La Financière agricole du Québec                                                             Respondent

Indexed as: Lafortune v. Financière agricole du Québec

2016 SCC 35

File No.: 36210.

2015: December 10; 2016: July 29.

Present: McLachlin C.J. and Abella, Cromwell, Karakatsanis, Wagner, Gascon and Côté JJ.

on appeal from the court of appeal for quebec

                    Agriculture — Farm income stabilization — Compensation — Calculation method — Legal framework applicable to Quebec’s Programme d’assurance stabilisation des revenus agricoles — Participants in program contesting method for calculating compensation payments that was adopted by La Financière agricole du Québec on basis of economic and statistical study — Whether program is contract and, if so, whether it is subject to rules applicable to contract of insurance within meaning of Civil Code of Québec — Whether trial judge erred in refusing to award damages to program’s participants for alleged injury related to compensation that was paid — Programme d’assurance stabilisation des revenus agricoles, (2001) 133 G.O. 1, 1336, ss. 86, 87.
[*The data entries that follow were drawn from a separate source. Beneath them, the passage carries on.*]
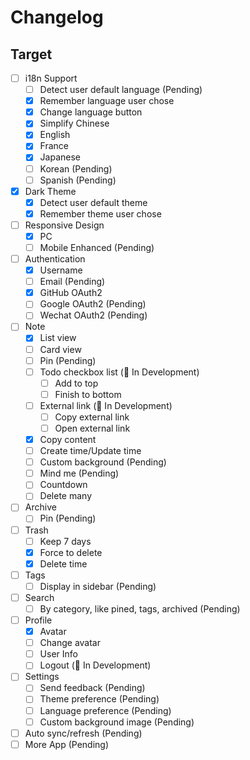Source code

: # Changelog

## Target

- [ ] i18n Support
  - [ ] Detect user default language (Pending)
  - [x] Remember language user chose
  - [x] Change language button
  - [x] Simplify Chinese
  - [x] English
  - [x] France
  - [x] Japanese
  - [ ] Korean (Pending)
  - [ ] Spanish (Pending)
- [x] Dark Theme
  - [x] Detect user default theme
  - [x] Remember theme user chose
- [ ] Responsive Design
  - [x] PC
  - [ ] Mobile Enhanced (Pending)
- [ ] Authentication
  - [x] Username
  - [ ] Email (Pending)
  - [x] GitHub OAuth2
  - [ ] Google OAuth2 (Pending)
  - [ ] Wechat OAuth2 (Pending)
- [ ] Note
  - [x] List view
  - [ ] Card view
  - [ ] Pin (Pending)
  - [ ] Todo checkbox list (🚀 In Development)
    - [ ] Add to top
    - [ ] Finish to bottom
  - [ ] External link (🚀 In Development)
    - [ ] Copy external link
    - [ ] Open external link
  - [x] Copy content
  - [ ] Create time/Update time
  - [ ] Custom background (Pending)
  - [ ] Mind me (Pending)
  - [ ] Countdown
  - [ ] Delete many
- [ ] Archive
  - [ ] Pin (Pending)
- [ ] Trash
  - [ ] Keep 7 days
  - [x] Force to delete
  - [x] Delete time
- [ ] Tags
  - [ ] Display in sidebar (Pending)
- [ ] Search
  - [ ] By category, like pined, tags, archived (Pending)
- [ ] Profile
  - [x] Avatar
  - [ ] Change avatar
  - [ ] User Info
  - [ ] Logout (🚀 In Development)
- [ ] Settings
  - [ ] Send feedback (Pending)
  - [ ] Theme preference (Pending)
  - [ ] Language preference (Pending)
  - [ ] Custom background image (Pending)
- [ ] Auto sync/refresh (Pending)
- [ ] More App (Pending)
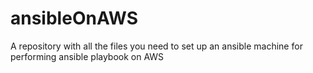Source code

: # ansibleOnAWS
A repository with all the files you need to set up an ansible machine for performing ansible playbook on AWS 
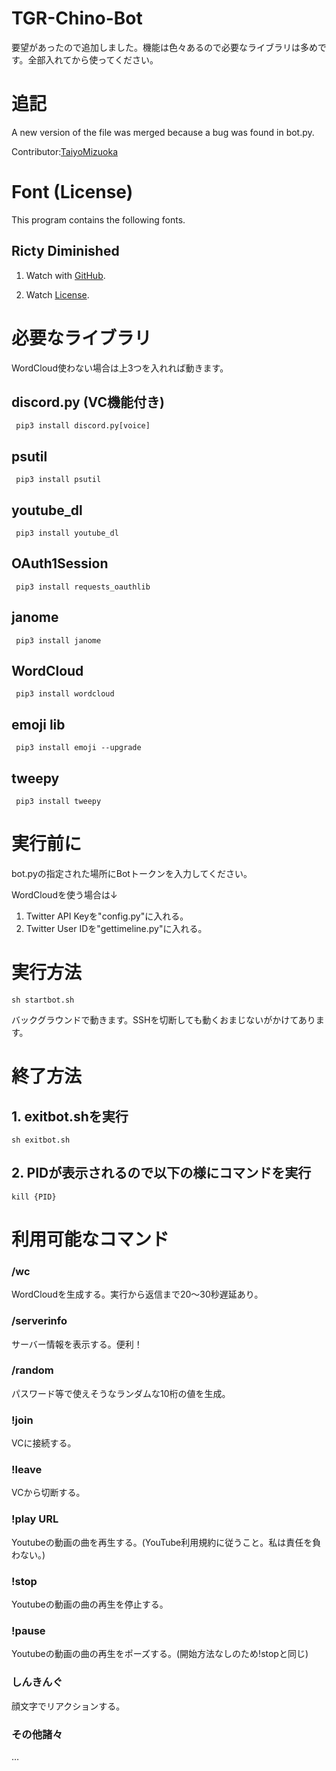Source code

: # TGR-Chino-Bot
要望があったので追加しました。機能は色々あるので必要なライブラリは多めです。全部入れてから使ってください。

# 追記
A new version of the file was merged because a bug was found in bot.py.

Contributor:[TaiyoMizuoka](https://github.com/TaiyoMizuoka)

# Font (License)
This program contains the following fonts. 
 ## Ricty Diminished
 1. Watch with [GitHub](https://github.com/edihbrandon/RictyDiminished).
 
 2. Watch [License](https://scripts.sil.org/cms/scripts/page.php?site_id=nrsi&id=ofl).

# 必要なライブラリ

WordCloud使わない場合は上3つを入れれば動きます。

## discord.py (VC機能付き)
     pip3 install discord.py[voice]
## psutil
     pip3 install psutil
## youtube_dl
     pip3 install youtube_dl
## OAuth1Session
     pip3 install requests_oauthlib
## janome
     pip3 install janome
## WordCloud
     pip3 install wordcloud
## emoji lib
     pip3 install emoji --upgrade
## tweepy
     pip3 install tweepy
     
# 実行前に
bot.pyの指定された場所にBotトークンを入力してください。

WordCloudを使う場合は↓

1. Twitter API Keyを"config.py"に入れる。
2. Twitter User IDを"gettimeline.py"に入れる。

# 実行方法
    sh startbot.sh

バックグラウンドで動きます。SSHを切断しても動くおまじないがかけてあります。
# 終了方法
## 1. exitbot.shを実行
    sh exitbot.sh
## 2. PIDが表示されるので以下の様にコマンドを実行
    kill {PID}

# 利用可能なコマンド

### /wc
WordCloudを生成する。実行から返信まで20〜30秒遅延あり。
### /serverinfo
サーバー情報を表示する。便利！
### /random
パスワード等で使えそうなランダムな10桁の値を生成。
### !join
VCに接続する。
### !leave
VCから切断する。
### !play URL
Youtubeの動画の曲を再生する。(YouTube利用規約に従うこと。私は責任を負わない。)
### !stop
Youtubeの動画の曲の再生を停止する。
### !pause
Youtubeの動画の曲の再生をポーズする。(開始方法なしのため!stopと同じ)
### しんきんぐ
顔文字でリアクションする。
### その他諸々
…
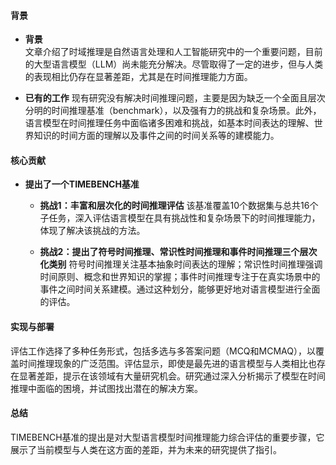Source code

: #### 背景
- **背景**       
    文章介绍了时域推理是自然语言处理和人工智能研究中的一个重要问题，目前的大型语言模型（LLM）尚未能充分解决。尽管取得了一定的进步，但与人类的表现相比仍存在显著差距，尤其是在时间推理能力方面。

- **已有的工作**
    现有研究没有解决时间推理问题，主要是因为缺乏一个全面且层次分明的时间推理基准（benchmark），以及强有力的挑战和复杂场景。此外，语言模型在时间推理任务中面临诸多困难和挑战，如基本时间表达的理解、世界知识的时间方面的理解以及事件之间的时间关系等的建模能力。

#### 核心贡献
- **提出了一个TIMEBENCH基准**
    - **挑战1：丰富和层次化的时间推理评估**
        该基准覆盖10个数据集与总共16个子任务，深入评估语言模型在具有挑战性和复杂场景下的时间推理能力，体现了解决该挑战的方法。

    - **挑战2：提出了符号时间推理、常识性时间推理和事件时间推理三个层次化类别**
        符号时间推理关注基本抽象时间表达的理解；常识性时间推理强调时间原则、概念和世界知识的掌握；事件时间推理专注于在真实场景中的事件之间时间关系建模。通过这种划分，能够更好地对语言模型进行全面的评估。

#### 实现与部署
评估工作选择了多种任务形式，包括多选与多答案问题（MCQ和MCMAQ），以覆盖时间推理现象的广泛范围。评估显示，即使是最先进的语言模型与人类相比也存在显著差距，提示在该领域有大量研究机会。研究通过深入分析揭示了模型在时间推理中面临的困境，并试图找出潜在的解决方案。

#### 总结
TIMEBENCH基准的提出是对大型语言模型时间推理能力综合评估的重要步骤，它展示了当前模型与人类在这方面的差距，并为未来的研究提供了指引。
                    The appellants are hog and piglet producers who were participants in the Programme d’assurance stabilisation des revenus agricoles (“ASRA Program”) administered by La Financière agricole du Québec (“La Financière”). The ASRA Program, which is described in the companion appeal, Ferme Vi‑Ber inc. v. Financière agricole du Québec, 2016 SCC 34, [2016] 1 S.C.R. 1032, is designed to protect participants who are producers of 10 products or classes of products designated as “insurable”, including hogs and piglets, from having their income drop below a level defined in advance by La Financière. That level is reached where the net annual income of an average benchmark farm is less than the stabilized net annual income. Studies of production costs are conducted from time to time to adjust the net annual income of a benchmark farm and ensure that the compensation granted to participants reflects marketplace realities. The Groupe de recherche en économie et politique agricole of Université Laval was retained to conduct one such study in 2002.

 

                    In the years from 2006 to 2008, the appellants suffered financial losses and were surprised that this was the case, as they believed that the ASRA Program was supposed to guarantee them a positive annual income. They instituted an action in damages against La Financière in the Superior Court; in it, they submitted that the ASRA Program should be characterized as a contract of insurance within the meaning of the Civil Code of Québec and that the process that had been followed and the statistical and accounting methods that had been used in the economic study to calculate their compensation payments had yielded an unfair result. They argued that the compensation they had received was neither sufficient nor consistent with their reasonable expectations as parties to a contract of insurance. The Superior Court dismissed the appellants’ claim. It held that the ASRA Program is not a contract of insurance, that La Financière’s decisions were fair and that it had employed appropriate methods in making them. The Court of Appeal upheld that judgment.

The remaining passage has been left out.